> [DIRECTIONS FOR THIS TASK]: Give the entries back exactly as they stand, but without pictures.

> [Saved data entries]:
-- -- --

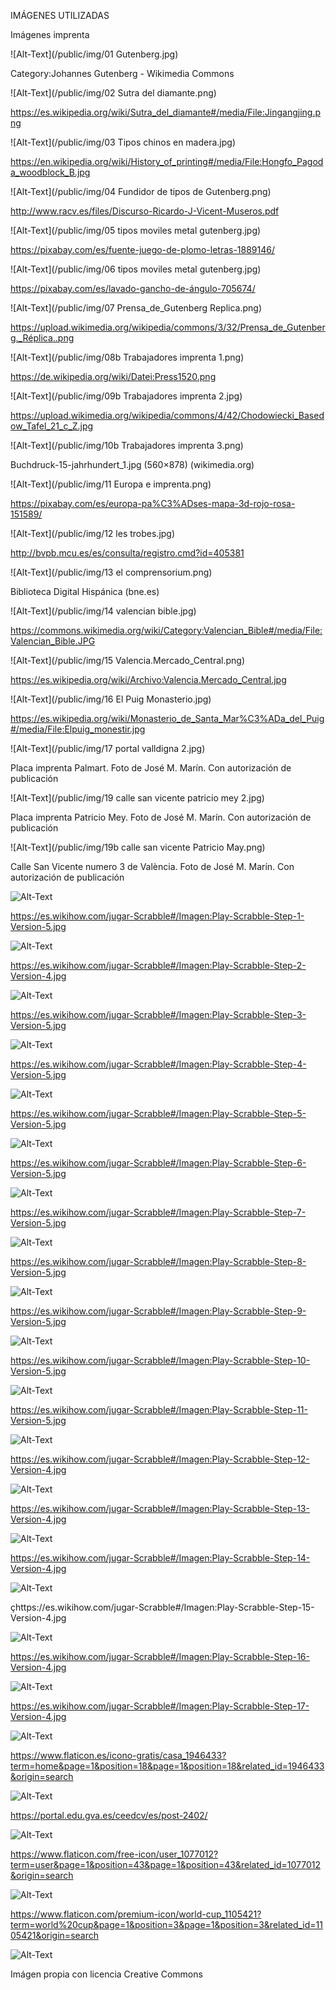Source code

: IMÁGENES UTILIZADAS

Imágenes imprenta


![Alt-Text](/public/img/01 Gutenberg.jpg)

Category:Johannes Gutenberg - Wikimedia Commons

![Alt-Text](/public/img/02 Sutra del diamante.png)

https://es.wikipedia.org/wiki/Sutra_del_diamante#/media/File:Jingangjing.png

![Alt-Text](/public/img/03 Tipos chinos en madera.jpg)

https://en.wikipedia.org/wiki/History_of_printing#/media/File:Hongfo_Pagoda_woodblock_B.jpg


![Alt-Text](/public/img/04 Fundidor de tipos de Gutenberg.png)

http://www.racv.es/files/Discurso-Ricardo-J-Vicent-Museros.pdf

![Alt-Text](/public/img/05 tipos moviles metal gutenberg.jpg)

https://pixabay.com/es/fuente-juego-de-plomo-letras-1889146/

![Alt-Text](/public/img/06 tipos moviles metal gutenberg.jpg)

https://pixabay.com/es/lavado-gancho-de-ángulo-705674/

![Alt-Text](/public/img/07 Prensa_de_Gutenberg Replica.png)

https://upload.wikimedia.org/wikipedia/commons/3/32/Prensa_de_Gutenberg._Réplica..png

![Alt-Text](/public/img/08b Trabajadores imprenta 1.png)

https://de.wikipedia.org/wiki/Datei:Press1520.png

![Alt-Text](/public/img/09b Trabajadores imprenta 2.jpg)

https://upload.wikimedia.org/wikipedia/commons/4/42/Chodowiecki_Basedow_Tafel_21_c_Z.jpg

![Alt-Text](/public/img/10b Trabajadores imprenta 3.png)

Buchdruck-15-jahrhundert_1.jpg (560×878) (wikimedia.org)

![Alt-Text](/public/img/11 Europa e imprenta.png)

https://pixabay.com/es/europa-pa%C3%ADses-mapa-3d-rojo-rosa-151589/

![Alt-Text](/public/img/12 les trobes.jpg)

http://bvpb.mcu.es/es/consulta/registro.cmd?id=405381

![Alt-Text](/public/img/13 el comprensorium.png)

Biblioteca Digital Hispánica (bne.es)

![Alt-Text](/public/img/14 valencian bible.jpg)

https://commons.wikimedia.org/wiki/Category:Valencian_Bible#/media/File:Valencian_Bible.JPG

![Alt-Text](/public/img/15 Valencia.Mercado_Central.png)

https://es.wikipedia.org/wiki/Archivo:Valencia.Mercado_Central.jpg

![Alt-Text](/public/img/16 El Puig Monasterio.jpg)

https://es.wikipedia.org/wiki/Monasterio_de_Santa_Mar%C3%ADa_del_Puig#/media/File:Elpuig_monestir.jpg


![Alt-Text](/public/img/17 portal valldigna 2.jpg)

Placa imprenta Palmart. Foto de José M. Marín. Con autorización de publicación

![Alt-Text](/public/img/19 calle san vicente patricio mey 2.jpg)

Placa imprenta Patricio Mey. Foto de José M. Marín. Con autorización de publicación

![Alt-Text](/public/img/19b calle san vicente Patricio May.png)

Calle San Vicente numero 3 de València. Foto de José M. Marín. Con autorización de publicación

![Alt-Text](/public/img/0regla1.1.png)

https://es.wikihow.com/jugar-Scrabble#/Imagen:Play-Scrabble-Step-1-Version-5.jpg

![Alt-Text](/public/img/0regla1.2.png)

https://es.wikihow.com/jugar-Scrabble#/Imagen:Play-Scrabble-Step-2-Version-4.jpg

![Alt-Text](/public/img/0regla1.3.png)

https://es.wikihow.com/jugar-Scrabble#/Imagen:Play-Scrabble-Step-3-Version-5.jpg

![Alt-Text](/public/img/0regla1.4.png)

https://es.wikihow.com/jugar-Scrabble#/Imagen:Play-Scrabble-Step-4-Version-5.jpg

![Alt-Text](/public/img/0regla1.5.png)

https://es.wikihow.com/jugar-Scrabble#/Imagen:Play-Scrabble-Step-5-Version-5.jpg

![Alt-Text](/public/img/0regla2.1.png)

https://es.wikihow.com/jugar-Scrabble#/Imagen:Play-Scrabble-Step-6-Version-5.jpg

![Alt-Text](/public/img/0regla2.2.png)

https://es.wikihow.com/jugar-Scrabble#/Imagen:Play-Scrabble-Step-7-Version-5.jpg

![Alt-Text](/public/img/0regla2.3.png)

https://es.wikihow.com/jugar-Scrabble#/Imagen:Play-Scrabble-Step-8-Version-5.jpg

![Alt-Text](/public/img/0regla2.4.png)

https://es.wikihow.com/jugar-Scrabble#/Imagen:Play-Scrabble-Step-9-Version-5.jpg

![Alt-Text](/public/img/0regla2.5.png)

https://es.wikihow.com/jugar-Scrabble#/Imagen:Play-Scrabble-Step-10-Version-5.jpg

![Alt-Text](/public/img/0regla2.6.png)

https://es.wikihow.com/jugar-Scrabble#/Imagen:Play-Scrabble-Step-11-Version-5.jpg

![Alt-Text](/public/img/0regla2.7.png)

https://es.wikihow.com/jugar-Scrabble#/Imagen:Play-Scrabble-Step-12-Version-4.jpg

![Alt-Text](/public/img/0regla3.1.png)

https://es.wikihow.com/jugar-Scrabble#/Imagen:Play-Scrabble-Step-13-Version-4.jpg

![Alt-Text](/public/img/0regla3.2.png)

https://es.wikihow.com/jugar-Scrabble#/Imagen:Play-Scrabble-Step-14-Version-4.jpg

![Alt-Text](/public/img/0regla3.3.png)

çhttps://es.wikihow.com/jugar-Scrabble#/Imagen:Play-Scrabble-Step-15-Version-4.jpg

![Alt-Text](/public/img/0regla3.4.png)

https://es.wikihow.com/jugar-Scrabble#/Imagen:Play-Scrabble-Step-16-Version-4.jpg

![Alt-Text](/public/img/0regla3.5.png)

https://es.wikihow.com/jugar-Scrabble#/Imagen:Play-Scrabble-Step-17-Version-4.jpg

![Alt-Text](/public/img/home.png)

https://www.flaticon.es/icono-gratis/casa_1946433?term=home&page=1&position=18&page=1&position=18&related_id=1946433&origin=search

![Alt-Text](/public/img/logoceed.png)

https://portal.edu.gva.es/ceedcv/es/post-2402/

![Alt-Text](/public/img/user.png)

https://www.flaticon.com/free-icon/user_1077012?term=user&page=1&position=43&page=1&position=43&related_id=1077012&origin=search

![Alt-Text](/public/img/world-cup.png)

https://www.flaticon.com/premium-icon/world-cup_1105421?term=world%20cup&page=1&position=3&page=1&position=3&related_id=1105421&origin=search

![Alt-Text](/public/img/animacionSVGPodium.svg)

Imágen propia con licencia Creative Commons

-- -- --

> [ANSWER TO THE EXERCISE]:
Source code

: IMÁGENES UTILIZADAS

Imágenes imprenta


![Alt-Text](/public/img/01 Gutenberg.jpg)

Category:Johannes Gutenberg - Wikimedia Commons

![Alt-Text](/public/img/02 Sutra del diamante.png)

https://es.wikipedia.org/wiki/Sutra_del_diamante#/media/File:Jingangjing.png

![Alt-Text](/public/img/03 Tipos chinos en madera.jpg)

https://en.wikipedia.org/wiki/History_of_printing#/media/File:Hongfo_Pagoda_woodblock_B.jpg


![Alt-Text](/public/img/04 Fundidor de tipos de Gutenberg.png)

http://www.racv.es/files/Discurso-Ricardo-J-Vicent-Museros.pdf

![Alt-Text](/public/img/05 tipos moviles metal gutenberg.jpg)

https://pixabay.com/es/fuente-juego-de-plomo-letras-1889146/

![Alt-Text](/public/img/06 tipos moviles metal gutenberg.jpg)

https://pixabay.com/es/lavado-gancho-de-ángulo-705674/

![Alt-Text](/public/img/07 Prensa_de_Gutenberg Replica.png)

https://upload.wikimedia.org/wikipedia/commons/3/32/Prensa_de_Gutenberg._Réplica..png

![Alt-Text](/public/img/08b Trabajadores imprenta 1.png)

https://de.wikipedia.org/wiki/Datei:Press1520.png

![Alt-Text](/public/img/09b Trabajadores imprenta 2.jpg)

https://upload.wikimedia.org/wikipedia/commons/4/42/Chodowiecki_Basedow_Tafel_21_c_Z.jpg

![Alt-Text](/public/img/10b Trabajadores imprenta 3.png)

Buchdruck-15-jahrhundert_1.jpg (560×878) (wikimedia.org)

![Alt-Text](/public/img/11 Europa e imprenta.png)

https://pixabay.com/es/europa-pa%C3%ADses-mapa-3d-rojo-rosa-151589/

![Alt-Text](/public/img/12 les trobes.jpg)

http://bvpb.mcu.es/es/consulta/registro.cmd?id=405381

![Alt-Text](/public/img/13 el comprensorium.png)

Biblioteca Digital Hispánica (bne.es)

![Alt-Text](/public/img/14 valencian bible.jpg)

https://commons.wikimedia.org/wiki/Category:Valencian_Bible#/media/File:Valencian_Bible.JPG

![Alt-Text](/public/img/15 Valencia.Mercado_Central.png)

https://es.wikipedia.org/wiki/Archivo:Valencia.Mercado_Central.jpg

![Alt-Text](/public/img/16 El Puig Monasterio.jpg)

https://es.wikipedia.org/wiki/Monasterio_de_Santa_Mar%C3%ADa_del_Puig#/media/File:Elpuig_monestir.jpg


![Alt-Text](/public/img/17 portal valldigna 2.jpg)

Placa imprenta Palmart. Foto de José M. Marín. Con autorización de publicación

![Alt-Text](/public/img/19 calle san vicente patricio mey 2.jpg)

Placa imprenta Patricio Mey. Foto de José M. Marín. Con autorización de publicación

![Alt-Text](/public/img/19b calle san vicente Patricio May.png)

Calle San Vicente numero 3 de València. Foto de José M. Marín. Con autorización de publicación

![Alt-Text](/public/img/0regla1.1.png)

https://es.wikihow.com/jugar-Scrabble#/Imagen:Play-Scrabble-Step-1-Version-5.jpg

![Alt-Text](/public/img/0regla1.2.png)

https://es.wikihow.com/jugar-Scrabble#/Imagen:Play-Scrabble-Step-2-Version-4.jpg

![Alt-Text](/public/img/0regla1.3.png)

https://es.wikihow.com/jugar-Scrabble#/Imagen:Play-Scrabble-Step-3-Version-5.jpg

![Alt-Text](/public/img/0regla1.4.png)

https://es.wikihow.com/jugar-Scrabble#/Imagen:Play-Scrabble-Step-4-Version-5.jpg

![Alt-Text](/public/img/0regla1.5.png)

https://es.wikihow.com/jugar-Scrabble#/Imagen:Play-Scrabble-Step-5-Version-5.jpg

![Alt-Text](/public/img/0regla2.1.png)

https://es.wikihow.com/jugar-Scrabble#/Imagen:Play-Scrabble-Step-6-Version-5.jpg

![Alt-Text](/public/img/0regla2.2.png)

https://es.wikihow.com/jugar-Scrabble#/Imagen:Play-Scrabble-Step-7-Version-5.jpg

![Alt-Text](/public/img/0regla2.3.png)

https://es.wikihow.com/jugar-Scrabble#/Imagen:Play-Scrabble-Step-8-Version-5.jpg

![Alt-Text](/public/img/0regla2.4.png)

https://es.wikihow.com/jugar-Scrabble#/Imagen:Play-Scrabble-Step-9-Version-5.jpg

![Alt-Text](/public/img/0regla2.5.png)

https://es.wikihow.com/jugar-Scrabble#/Imagen:Play-Scrabble-Step-10-Version-5.jpg

![Alt-Text](/public/img/0regla2.6.png)

https://es.wikihow.com/jugar-Scrabble#/Imagen:Play-Scrabble-Step-11-Version-5.jpg

![Alt-Text](/public/img/0regla2.7.png)

https://es.wikihow.com/jugar-Scrabble#/Imagen:Play-Scrabble-Step-12-Version-4.jpg

![Alt-Text](/public/img/0regla3.1.png)

https://es.wikihow.com/jugar-Scrabble#/Imagen:Play-Scrabble-Step-13-Version-4.jpg

![Alt-Text](/public/img/0regla3.2.png)

https://es.wikihow.com/jugar-Scrabble#/Imagen:Play-Scrabble-Step-14-Version-4.jpg

![Alt-Text](/public/img/0regla3.3.png)

çhttps://es.wikihow.com/jugar-Scrabble#/Imagen:Play-Scrabble-Step-15-Version-4.jpg

![Alt-Text](/public/img/0regla3.4.png)

https://es.wikihow.com/jugar-Scrabble#/Imagen:Play-Scrabble-Step-16-Version-4.jpg

![Alt-Text](/public/img/0regla3.5.png)

https://es.wikihow.com/jugar-Scrabble#/Imagen:Play-Scrabble-Step-17-Version-4.jpg

![Alt-Text](/public/img/home.png)

https://www.flaticon.es/icono-gratis/casa_1946433?term=home&page=1&position=18&page=1&position=18&related_id=1946433&origin=search

![Alt-Text](/public/img/logoceed.png)

https://portal.edu.gva.es/ceedcv/es/post-2402/

![Alt-Text](/public/img/user.png)

https://www.flaticon.com/free-icon/user_1077012?term=user&page=1&position=43&page=1&position=43&related_id=1077012&origin=search

![Alt-Text](/public/img/world-cup.png)

https://www.flaticon.com/premium-icon/world-cup_1105421?term=world%20cup&page=1&position=3&page=1&position=3&related_id=1105421&origin=search

![Alt-Text](/public/img/animacionSVGPodium.svg)

Imágen propia con licencia Creative Commons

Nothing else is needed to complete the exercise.